— Task directions —
Once you have read the records below, report how many lines contain the word "controllers", and give nothing besides that number.
BEGIN
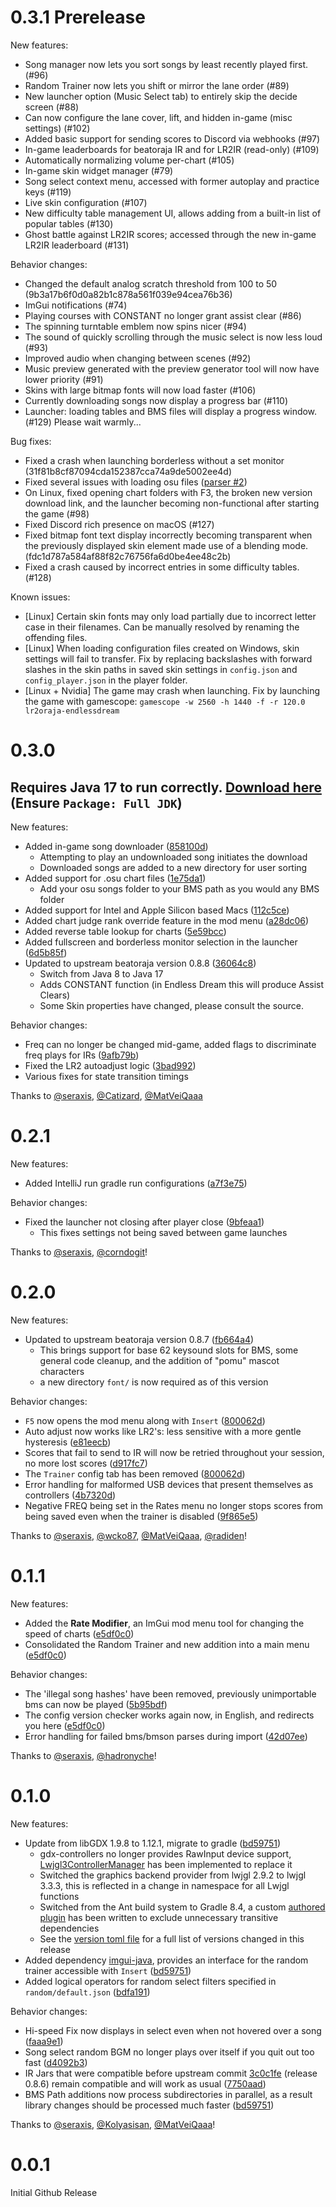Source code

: <!--
Template:
```
# 0.1.0
New features:
- Added some new feature / ability (3afd86c58d883970ddd236dc7c8a0d5c5a0d9e3)
  - If needed, additional explanation / context here

Behavior changes:
- An existing feature or function changed its behavior (e40dd711d748b6398611db97f54e1622ac008ae)
  - For example, different output to the user

Thanks to @ User1, @ User2, @ User3!
```

Also run the two find-and-replace regexes below for nice formatting:

To quickly annotate commit hashes, append the full hash in parantheses to each line and then run
this find-and-replace regex (VSCode flavor):
- Find: (?<!commit/)([0-9a-f]{7})([0-9a-f]{33})
- Replace: [$1](https://github.com/seraxis/lr2oraja-endlessdream/commit/$1$2)

To quickly make GitHub usernames into clickable links, prepend each username with @ and then run
this find-and-replace regex (VSCode flavor):
- Find: (?<=Thanks to.*)(?<!\[)@([a-z0-9]+)
- Replace: [@$1](https://github.com/$1)
-->

# 0.3.1 Prerelease

New features:
- Song manager now lets you sort songs by least recently played first. (#96)
- Random Trainer now lets you shift or mirror the lane order (#89)
- New launcher option (Music Select tab) to entirely skip the decide screen (#88)
- Can now configure the lane cover, lift, and hidden in-game (misc settings) (#102)
- Added basic support for sending scores to Discord via webhooks (#97)
- In-game leaderboards for beatoraja IR and for LR2IR (read-only) (#109)
- Automatically normalizing volume per-chart  (#105)
- In-game skin widget manager (#79)
- Song select context menu, accessed with former autoplay and practice keys (#119)
- Live skin configuration (#107)
- New difficulty table management UI, allows adding from a built-in list of popular tables (#130)
- Ghost battle against LR2IR scores; accessed through the new in-game LR2IR leaderboard (#131)

Behavior changes:
- Changed the default analog scratch threshold from 100 to 50 (9b3a17b6f0d0a82b1c878a561f039e94cea76b36)
- ImGui notifications (#74)
- Playing courses with CONSTANT no longer grant assist clear (#86)
- The spinning turntable emblem now spins nicer  (#94)
- The sound of quickly scrolling through the music select is now less loud (#93)
- Improved audio when changing between scenes (#92)
- Music preview generated with the preview generator tool will now have lower priority (#91)
- Skins with large bitmap fonts will now load faster (#106)
- Currently downloading songs now display a progress bar (#110)
- Launcher: loading tables and BMS files will display a progress window. (#129) Please wait warmly...

Bug fixes:
- Fixed a crash when launching borderless without a set monitor (31f81b8cf87094cda152387cca74a9de5002ee4d)
- Fixed several issues with loading osu files ([parser #2](https://github.com/seraxis/jbms-parser/pull/2))
- On Linux, fixed opening chart folders with F3, the broken new version download link,
  and the launcher becoming non-functional after starting the game (#98)
- Fixed Discord rich presence on macOS (#127)
- Fixed bitmap font text display incorrectly becoming transparent when the previously
  displayed skin element made use of a blending mode. (fdc1d787a584af88f82c76756fa6d0be4ee48c2b)
- Fixed a crash caused by incorrect entries in some difficulty tables. (#128)

Known issues:
- [Linux] Certain skin fonts may only load partially due to incorrect letter case
  in their filenames. Can be manually resolved by renaming the offending files.
- [Linux] When loading configuration files created on Windows, skin settings will fail
  to transfer. Fix by replacing backslashes with forward slashes in the skin paths in
  saved skin settings in `config.json` and `config_player.json` in the player folder.
- [Linux + Nvidia] The game may crash when launching. Fix by launching the game with
  gamescope: `gamescope -w 2560 -h 1440 -f -r 120.0 lr2oraja-endlessdream`


# 0.3.0

## Requires Java 17 to run correctly. [Download here](https://bell-sw.com/pages/downloads/#jdk-17-lts) (Ensure `Package: Full JDK`)

New features:
- Added in-game song downloader ([858100d](https://github.com/seraxis/lr2oraja-endlessdream/commit/858100da3cb883d5c083137bdd3733b73b1f2b23))
  - Attempting to play an undownloaded song initiates the download
  - Downloaded songs are added to a new directory for user sorting
- Added support for .osu chart files ([1e75da1](https://github.com/seraxis/lr2oraja-endlessdream/commit/1e75da163322ba0ebb187e8a8634adeb4e1f11c7))
  - Add your osu songs folder to your BMS path as you would any BMS folder
- Added support for Intel and Apple Silicon based Macs ([112c5ce](https://github.com/seraxis/lr2oraja-endlessdream/commit/112c5ce0ce7fd3d7942afef572486b40d142b35f))
- Added chart judge rank override feature in the mod menu ([a28dc06](https://github.com/seraxis/lr2oraja-endlessdream/commit/a28dc0677578cd4364eb831a232b703a496e51cf))
- Added reverse table lookup for charts ([5e59bcc](https://github.com/seraxis/lr2oraja-endlessdream/commit/5e59bcc0594a07b2800af3f49b36be3dbe649f8e))
- Added fullscreen and borderless monitor selection in the launcher ([6d5b85f](https://github.com/seraxis/lr2oraja-endlessdream/commit/6d5b85f7e835f707d43f3dc0b1822846aefda032))
- Updated to upstream beatoraja version 0.8.8 ([36064c8](https://github.com/seraxis/lr2oraja-endlessdream/commit/36064c84296f1c956e7c003f9ff73bf78304aa52))
  - Switch from Java 8 to Java 17
  - Adds CONSTANT function (in Endless Dream this will produce Assist Clears)
  - Some Skin properties have changed, please consult the source.

Behavior changes:
- Freq can no longer be changed mid-game, added flags to discriminate freq plays for IRs ([9afb79b](https://github.com/seraxis/lr2oraja-endlessdream/commit/9afb79bac45217968cc438c523cfbbc316218e34))
- Fixed the LR2 autoadjust logic ([3bad992](https://github.com/seraxis/lr2oraja-endlessdream/commit/3bad992bcd0c36be3d87a1a62ff7cdd5fdf45e82))
- Various fixes for state transition timings

Thanks to [@seraxis](https://github.com/seraxis), [@Catizard](https://github.com/Catizard), [@MatVeiQaaa](https://github.com/MatVeiQaaa)

# 0.2.1
New features:
- Added IntelliJ run gradle run configurations ([a7f3e75](https://github.com/seraxis/lr2oraja-endlessdream/commit/a7f3e751b682951da7b2ddf7a13d1bd3b35eaa74))

Behavior changes:
- Fixed the launcher not closing after player close ([9bfeaa1](https://github.com/seraxis/lr2oraja-endlessdream/commit/9bfeaa1db288643450b19a615c3b2f3cf26c4bbd))
  - This fixes settings not being saved between game launches

Thanks to [@seraxis](https://github.com/seraxis), [@corndogit](https://github.com/corndogit)!

# 0.2.0
New features:
- Updated to upstream beatoraja version 0.8.7 ([fb664a4](https://github.com/seraxis/lr2oraja-endlessdream/commit/fb664a4c7932a8821ba33244fed784d137ca10c2))
  - This brings support for base 62 keysound slots for BMS, some general code cleanup, and the addition of "pomu" mascot characters
  - a new directory `font/` is now required as of this version

Behavior changes:
- `F5` now opens the mod menu along with `Insert` ([800062d](https://github.com/seraxis/lr2oraja-endlessdream/commit/800062dfaa4eef2ce67e3f9d9c86b60051dd31e9))
- Auto adjust now works like LR2's: less sensitive with a more gentle hysteresis ([e81eecb](https://github.com/seraxis/lr2oraja-endlessdream/commit/e81eecb69f3f8d5c9d8a68c7f24acf55a5b161fd))
- Scores that fail to send to IR will now be retried throughout your session, no more lost scores ([d917fc7](https://github.com/seraxis/lr2oraja-endlessdream/commit/d917fc79d349f4d399093c7503fbad93faa7cb5e))
- The `Trainer` config tab has been removed ([800062d](https://github.com/seraxis/lr2oraja-endlessdream/commit/800062dfaa4eef2ce67e3f9d9c86b60051dd31e9))
- Error handling for malformed USB devices that present themselves as controllers ([4b7320d](https://github.com/seraxis/lr2oraja-endlessdream/commit/4b7320de9e786bb2eb808ac48b4c89cd0c660449))
- Negative FREQ being set in the Rates menu no longer stops scores from being saved even when the trainer is disabled ([9f865e5](https://github.com/seraxis/lr2oraja-endlessdream/commit/9f865e519cd89ccc7425e62f516669d7b01dfe96))

Thanks to [@seraxis](https://github.com/seraxis), [@wcko87](https://github.com/wcko87), [@MatVeiQaaa](https://github.com/MatVeiQaaa), [@radiden](https://github.com/radiden)!

# 0.1.1
New features:
- Added the **Rate Modifier**, an ImGui mod menu tool for changing the speed of charts ([e5df0c0](https://github.com/seraxis/lr2oraja-endlessdream/commit/e5df0c058cdd36795b14d687c21360699988096a))
- Consolidated the Random Trainer and new addition into a main menu ([e5df0c0](https://github.com/seraxis/lr2oraja-endlessdream/commit/e5df0c058cdd36795b14d687c21360699988096a))

Behavior changes:
- The 'illegal song hashes' have been removed, previously unimportable bms can now be played ([5b95bdf](https://github.com/seraxis/lr2oraja-endlessdream/commit/5b95bdf933b7560bb18808bd108d9f85fd295fff))
- The config version checker works again now, in English, and redirects you here ([e5df0c0](https://github.com/seraxis/lr2oraja-endlessdream/commit/e5df0c058cdd36795b14d687c21360699988096a))
- Error handling for failed bms/bmson parses during import ([42d07ee](https://github.com/seraxis/lr2oraja-endlessdream/commit/42d07eee732b47d538052fd8e9b27ea139e27b85))

Thanks to [@seraxis](https://github.com/seraxis), [@hadronyche](https://github.com/hadronyche)!

# 0.1.0
New features:
- Update from libGDX 1.9.8 to 1.12.1, migrate to gradle ([bd59751](https://github.com/seraxis/lr2oraja-endlessdream/commit/bd59751954be1c4a1db12014bd4988b598a2adab))
  - gdx-controllers no longer provides RawInput device support, [Lwjgl3ControllerManager](https://github.com/seraxis/lr2oraja-endlessdream/blob/bd59751954be1c4a1db12014bd4988b598a2adab/core/src/bms/player/beatoraja/controller/Lwjgl3ControllerManager.java) has been implemented to replace it
  - Switched the graphics backend provider from lwjgl 2.9.2 to lwjgl 3.3.3, this is reflected in a change in namespace for all Lwjgl functions
  - Switched from the Ant build system to Gradle 8.4, a custom [authored plugin](https://github.com/seraxis/lr2oraja-endlessdream/blob/bd59751954be1c4a1db12014bd4988b598a2adab/buildSrc/src/main/kotlin/org/endlessdream/extra/multiplatform-convention.gradle.kts) has been written to exclude unnecessary transitive dependencies
  - See the [version toml file](https://github.com/seraxis/lr2oraja-endlessdream/blob/bd59751954be1c4a1db12014bd4988b598a2adab/gradle/libs.versions.toml) for a full list of versions changed in this release
- Added dependency [imgui-java](https://github.com/SpaiR/imgui-java#readme), provides an interface for the random trainer accessible with `Insert` ([bd59751](https://github.com/seraxis/lr2oraja-endlessdream/commit/bd59751954be1c4a1db12014bd4988b598a2adab))
- Added logical operators for random select filters specified in `random/default.json` ([bdfa191](https://github.com/seraxis/lr2oraja-endlessdream/commit/bdfa19137b844cc1d6ab5dc237721ff730397241))

Behavior changes:
- Hi-speed Fix now displays in select even when not hovered over a song ([faaa9e1](https://github.com/seraxis/lr2oraja-endlessdream/commit/faaa9e19f82fdc73ae4e59095308137fc5c3eb5e))
- Song select random BGM no longer plays over itself if you quit out too fast ([d4092b3](https://github.com/seraxis/lr2oraja-endlessdream/commit/d4092b34c3b30998f5099515cd3b4de035abcbcf))
- IR Jars that were compatible before upstream commit [3c0c1fe](https://github.com/seraxis/lr2oraja-endlessdream/commit/3c0c1feca2df5a0d5d1dc5c3dc0be580ee39e6c8) (release 0.8.6) remain compatible and will work as usual ([7750aad](https://github.com/seraxis/lr2oraja-endlessdream/commit/7750aad06913fc9ac5b7585a1a787aa5e16afde2))
- BMS Path additions now process subdirectories in parallel, as a result library changes should be processed much faster ([bd59751](https://github.com/seraxis/lr2oraja-endlessdream/commit/bd59751954be1c4a1db12014bd4988b598a2adab))

Thanks to [@seraxis](https://github.com/seraxis), [@Kolyasisan](https://github.com/Kolyasisan), [@MatVeiQaaa](https://github.com/MatVeiQaaa)!

# 0.0.1

Initial Github Release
END
— Problem solution —
2